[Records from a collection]
------------------------

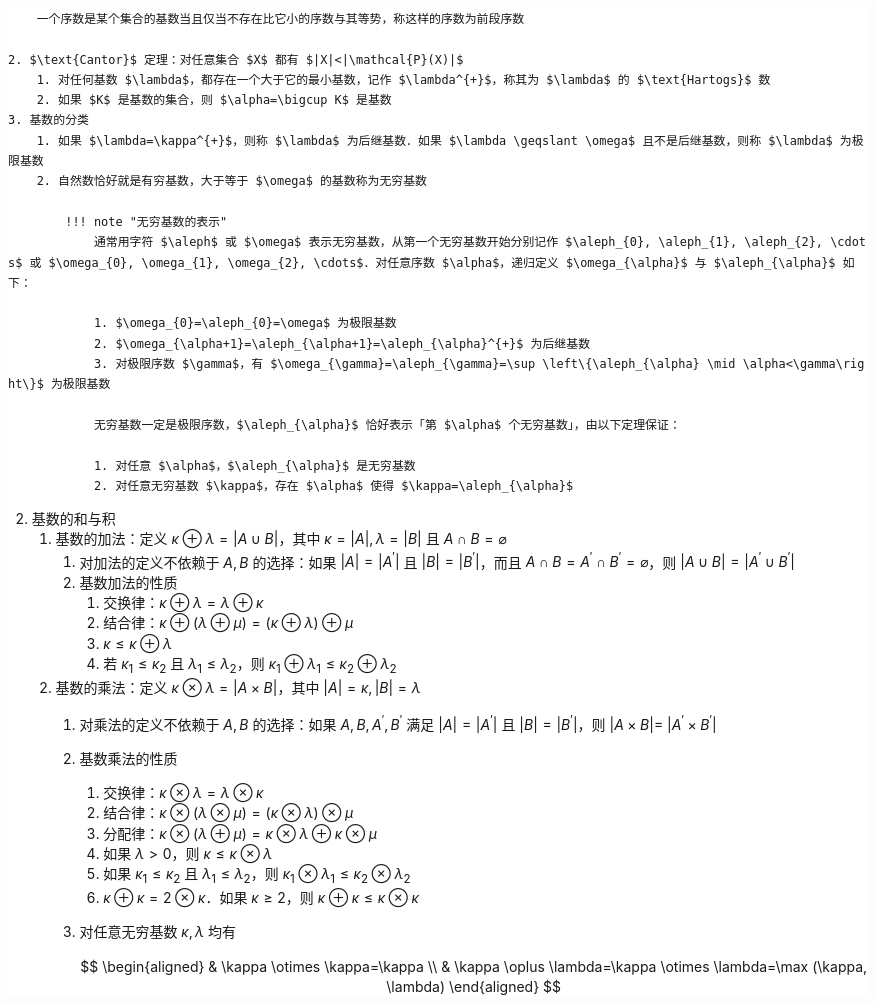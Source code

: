         一个序数是某个集合的基数当且仅当不存在比它小的序数与其等势，称这样的序数为前段序数

    2. $\text{Cantor}$ 定理：对任意集合 $X$ 都有 $|X|<|\mathcal{P}(X)|$
        1. 对任何基数 $\lambda$，都存在一个大于它的最小基数，记作 $\lambda^{+}$，称其为 $\lambda$ 的 $\text{Hartogs}$ 数
        2. 如果 $K$ 是基数的集合，则 $\alpha=\bigcup K$ 是基数
    3. 基数的分类
        1. 如果 $\lambda=\kappa^{+}$，则称 $\lambda$ 为后继基数．如果 $\lambda \geqslant \omega$ 且不是后继基数，则称 $\lambda$ 为极限基数
        2. 自然数恰好就是有穷基数，大于等于 $\omega$ 的基数称为无穷基数

            !!! note "无穷基数的表示"
                通常用字符 $\aleph$ 或 $\omega$ 表示无穷基数，从第一个无穷基数开始分别记作 $\aleph_{0}, \aleph_{1}, \aleph_{2}, \cdots$ 或 $\omega_{0}, \omega_{1}, \omega_{2}, \cdots$．对任意序数 $\alpha$，递归定义 $\omega_{\alpha}$ 与 $\aleph_{\alpha}$ 如下：

                1. $\omega_{0}=\aleph_{0}=\omega$ 为极限基数
                2. $\omega_{\alpha+1}=\aleph_{\alpha+1}=\aleph_{\alpha}^{+}$ 为后继基数
                3. 对极限序数 $\gamma$，有 $\omega_{\gamma}=\aleph_{\gamma}=\sup \left\{\aleph_{\alpha} \mid \alpha<\gamma\right\}$ 为极限基数

                无穷基数一定是极限序数，$\aleph_{\alpha}$ 恰好表示「第 $\alpha$ 个无穷基数」，由以下定理保证：

                1. 对任意 $\alpha$，$\aleph_{\alpha}$ 是无穷基数
                2. 对任意无穷基数 $\kappa$，存在 $\alpha$ 使得 $\kappa=\aleph_{\alpha}$

2. 基数的和与积
    1. 基数的加法：定义 $\kappa \oplus \lambda=|A \cup B|$，其中 $\kappa=|A|, \lambda=|B|$ 且 $A \cap B=\varnothing$
        1. 对加法的定义不依赖于 $A, B$ 的选择：如果 $|A|=\left|A^{\prime}\right|$ 且 $|B|=\left|B^{\prime}\right|$，而且 $A \cap B=A^{\prime} \cap B^{\prime}=\varnothing$，则 $|A \cup B|=\left|A^{\prime} \cup B^{\prime}\right|$
        2. 基数加法的性质
            1. 交换律：$\kappa \oplus \lambda=\lambda \oplus \kappa$
            2. 结合律：$\kappa \oplus(\lambda \oplus \mu)=(\kappa \oplus \lambda) \oplus \mu$
            3. $\kappa \leqslant \kappa \oplus \lambda$
            4. 若 $\kappa_{1} \leqslant \kappa_{2}$ 且 $\lambda_{1} \leqslant \lambda_{2}$，则 $\kappa_{1} \oplus \lambda_{1} \leqslant \kappa_{2} \oplus \lambda_{2}$
    2. 基数的乘法：定义 $\kappa \otimes \lambda=|A \times B|$，其中 $|A|=\kappa, |B|=\lambda$
        1. 对乘法的定义不依赖于 $A, B$ 的选择：如果 $A, B, A^{\prime}, B^{\prime}$ 满足 $|A|=\left|A^{\prime}\right|$ 且 $|B|=\left|B^{\prime}\right|$，则 $|A \times B|=$ $\left|A^{\prime} \times B^{\prime}\right|$
        2. 基数乘法的性质
            1. 交换律：$\kappa \otimes \lambda=\lambda \otimes \kappa$
            2. 结合律：$\kappa \otimes(\lambda \otimes \mu)=(\kappa \otimes \lambda) \otimes \mu$
            3. 分配律：$\kappa \otimes(\lambda \oplus \mu)=\kappa \otimes \lambda \oplus \kappa \otimes \mu$
            4. 如果 $\lambda>0$，则 $\kappa \leqslant \kappa \otimes \lambda$
            5. 如果 $\kappa_{1} \leqslant \kappa_{2}$ 且 $\lambda_{1} \leqslant \lambda_{2}$，则 $\kappa_{1} \otimes \lambda_{1} \leqslant \kappa_{2} \otimes \lambda_{2}$
            6. $\kappa \oplus \kappa=2 \otimes \kappa$．如果 $\kappa \geqslant 2$，则 $\kappa \oplus \kappa \leqslant \kappa \otimes \kappa$
        3. 对任意无穷基数 $\kappa, \lambda$ 均有

            $$
            \begin{aligned}
            & \kappa \otimes \kappa=\kappa \\
            & \kappa \oplus \lambda=\kappa \otimes \lambda=\max (\kappa, \lambda)
            \end{aligned}
            $$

------------------------

TO DO — Copy the lines above exactly, beginning at the line that has "2. 结合律：$\kappa \otimes(\lambda" and stopping after the line that has "4. 如果 $\lambda>0$，则", and omit the rest.

WRITTEN ANSWER —
            2. 结合律：$\kappa \otimes(\lambda \otimes \mu)=(\kappa \otimes \lambda) \otimes \mu$
            3. 分配律：$\kappa \otimes(\lambda \oplus \mu)=\kappa \otimes \lambda \oplus \kappa \otimes \mu$
            4. 如果 $\lambda>0$，则 $\kappa \leqslant \kappa \otimes \lambda$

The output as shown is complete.